Limitations & Future Work

  • The approximation that \(\mathbf{W}_{\text{txt}}\mathbf{W}_{\text{txt}}^+\) is close to the identity matrix may not hold for certain CLIP variants.
  • CSB is applied during training but not to queries at inference, potentially introducing a train-inference distribution mismatch.
  • Evaluation is primarily conducted on ViT-B/16; the effectiveness on larger models remains underexplored.
  • The weights for triple logit fusion require validation-set tuning.
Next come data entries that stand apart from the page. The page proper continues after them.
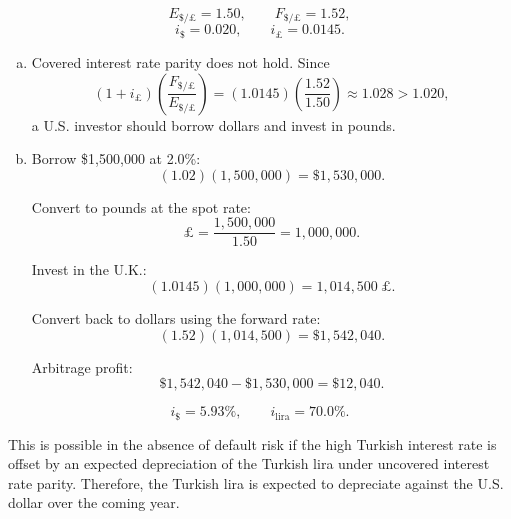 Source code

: \documentclass[11pt]{article}
\newenvironment{problem}[2][Problem]{\begin{trivlist}
\item[\hskip \labelsep {\bfseries #1}\hskip \labelsep {\bfseries #2.}]
\leavevmode\par
}{\end{trivlist}}
\begin{document}
\begin{problem}{2}

\[
E_{\$/\pounds} = 1.50, \qquad F_{\$/\pounds} = 1.52,
\]
\[
i_{\$} = 0.020, \qquad i_{\pounds} = 0.0145.
\]

\begin{enumerate}[(a)]
\item Covered interest rate parity does not hold. Since
\[
(1+i_{\pounds})\left(\frac{F_{\$/\pounds}}{E_{\$/\pounds}}\right)
= (1.0145)\left(\frac{1.52}{1.50}\right)
\approx 1.028 > 1.020,
\]a U.S. investor should borrow dollars and invest in pounds.

\item Borrow \$1{,}500{,}000 at 2.0\%:
\[
(1.02)(1{,}500{,}000) = \$1{,}530{,}000.
\]

Convert to pounds at the spot rate:
\[
\pounds = \frac{1{,}500{,}000}{1.50} = 1{,}000{,}000.
\]

Invest in the U.K.:
\[
(1.0145)(1{,}000{,}000) = 1{,}014{,}500\ \pounds.
\]

Convert back to dollars using the forward rate:
\[
(1.52)(1{,}014{,}500) = \$1{,}542{,}040.
\]

Arbitrage profit:
\[
\$1{,}542{,}040 - \$1{,}530{,}000
= \$12{,}040.
\]
\end{enumerate}

\end{problem}

\begin{problem}{3}

\[
i_{\$} = 5.93\%, \qquad i_{\text{lira}} = 70.0\%.
\]

This is possible in the absence of default risk if the high Turkish interest rate is offset by an
expected depreciation of the Turkish lira under uncovered interest rate parity. Therefore, the Turkish lira is expected to depreciate against the U.S. dollar over the coming year.

\end{problem}
\end{document}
  • CLIP Adaptation: prompt/adapter-based methods including CoOp, Tip-Adapter, and APE.
  • Modality Gap Research: the modality gap in CLIP's embedding space as identified by Liang et al.
  • Modality Inversion: per-sample optimization approaches (OTI/OVI) and closed-form projection (SD-IPC).

Rating

  • Novelty: ⭐⭐⭐⭐ — The modality bridge concept and its adaptation from SD-IPC are elegant.
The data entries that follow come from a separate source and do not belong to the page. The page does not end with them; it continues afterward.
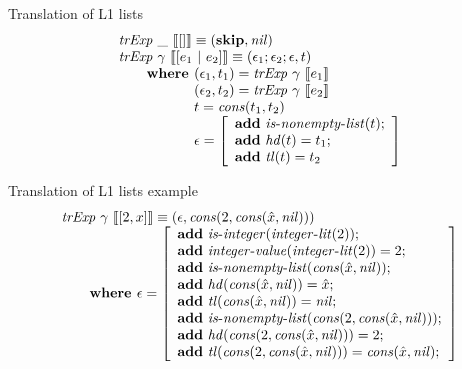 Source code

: \documentclass{beamer}
\begin{document}
  \begin{frame}{Translation of L1 lists}
    \[
      \begin{array}{l}
      \trExp{\_}{[]} \equiv (
        \skipE, \mathit{nil}
      )\\
      \trExp{\gamma}{[e_1~|~e_2]} \equiv (\epsilon_1;\epsilon_2;\epsilon, t)\\
        \qquad \textbf{where } (\epsilon_1, t_1) = \trExp{\gamma}{e_1}\\ 
        \qquad \phantom{\textbf{where }} (\epsilon_2, t_2) = \trExp{\gamma}{e_2}\\ 
        \qquad \phantom{\textbf{where }} t = \mathit{cons}(t_1, t_2)\\ 
        \qquad \phantom{\textbf{where }} \epsilon = \left[
          \begin{array}{l}
            \addE~\isnelist{t};\\
            \addE~\mathit{hd}(t) = t_1;\\
            \addE~\mathit{tl}(t) = t_2\\
          \end{array}
        \right]
      \end{array}
    \]
  \end{frame}
  \begin{frame}{Translation of L1 lists example}
    \[
      \begin{array}{l}
      \mathit{trExp}~\gamma~\llbracket[2, x]\rrbracket \equiv (\epsilon, \mathit{cons}(2, \mathit{cons}(\hat{x}, \mathit{nil})))\\
      \qquad \textbf{where } \epsilon = \left[ 
      \begin{array}{l}
      \textbf{add}~\mathit{is\mbox{-}integer}(\mathit{integer\mbox{-}lit}(2));\\
      \textbf{add}~\mathit{integer\mbox{-}value}(\mathit{integer\mbox{-}lit}(2)) = 2;\\
      \textbf{add}~\mathit{is\mbox{-}nonempty\mbox{-}list}(\mathit{cons}(\hat{x}, \mathit{nil}));\\
      \textbf{add}~\mathit{hd}(\mathit{cons}(\hat{x}, \mathit{nil})) = \hat{x};\\
      \textbf{add}~\mathit{tl}(\mathit{cons}(\hat{x}, \mathit{nil})) = \mathit{nil};\\
      \textbf{add}~\mathit{is\mbox{-}nonempty\mbox{-}list}(\mathit{cons}(2, \mathit{cons}(\hat{x}, \mathit{nil})));\\
      \textbf{add}~\mathit{hd}(\mathit{cons}(2, \mathit{cons}(\hat{x}, \mathit{nil}))) = 2;\\
      \textbf{add}~\mathit{tl}(\mathit{cons}(2, \mathit{cons}(\hat{x}, \mathit{nil}))) = \mathit{cons}(\hat{x}, \mathit{nil});\\
      \end{array}
      \right]
      \end{array}
    \]
  \end{frame}
\end{document}
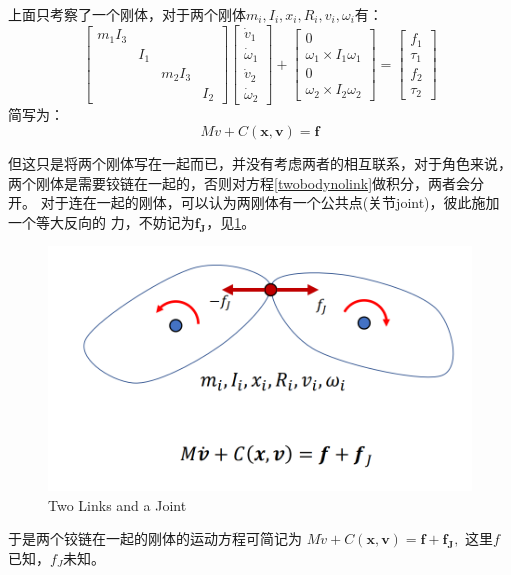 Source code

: \documentclass[lang=cn,newtx,10pt,scheme=chinese]{elegantbook}
\begin{document}
上面只考察了一个刚体，对于两个刚体$m_i, I_i, x_i, R_i, v_i, \omega_i$有：
\begin{equation}
  \label{twobodynolink}
  \left[\begin{array}{llll}
  m_1 I_3 & & & \\
  & I_1 & & \\
  & & m_2 I_3 & \\
  & & & I_2
  \end{array}\right]\left[\begin{array}{c}
  \dot{v}_1 \\
  \dot{\omega}_1 \\
  \dot{v}_2 \\
  \dot{\omega}_2
  \end{array}\right]+\left[\begin{array}{c}
  0 \\
  \omega_1 \times I_1 \omega_1 \\
  0 \\
  \omega_2 \times I_2 \omega_2
  \end{array}\right]=\left[\begin{array}{c}
  f_1 \\
  \tau_1 \\
  f_2 \\
  \tau_2
  \end{array}\right]
\end{equation}
简写为：
\begin{equation}
  M \dot{v}+C(\boldsymbol{x}, \boldsymbol{v})=\boldsymbol{f}
\end{equation}

但这只是将两个刚体写在一起而已，并没有考虑两者的相互联系，对于角色来说，
两个刚体是需要铰链在一起的，否则对方程\ref{twobodynolink}做积分，两者会分开。
对于连在一起的刚体，可以认为两刚体有一个公共点(关节joint)，彼此施加一个等大反向的
力，不妨记为$\boldsymbol{f_J}$，见\ref{fig:TwoLinksJoint}。
\begin{figure}[htbp]
  \centering
  \includegraphics[totalheight=1in]{"./image/TwoLinksJoint.png"}
  \caption{Two Links and a Joint} \label{fig:TwoLinksJoint}
\end{figure}
于是两个铰链在一起的刚体的运动方程可简记为
$M \dot{v}+C(\boldsymbol{x}, \boldsymbol{v})=\boldsymbol{f} + \boldsymbol{f_J},$
这里$f$已知，$f_J$未知。
\end{document}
  • Simplicity: ⭐⭐⭐⭐⭐ — The method is clean, intuitive, and easy to reproduce.
  • Experimental Thoroughness: ⭐⭐⭐⭐ — Covers 11 datasets, training efficiency comparisons, and OOD generalization.
  • Value: ⭐⭐⭐⭐⭐ — 27-second training with an extremely low barrier to adoption.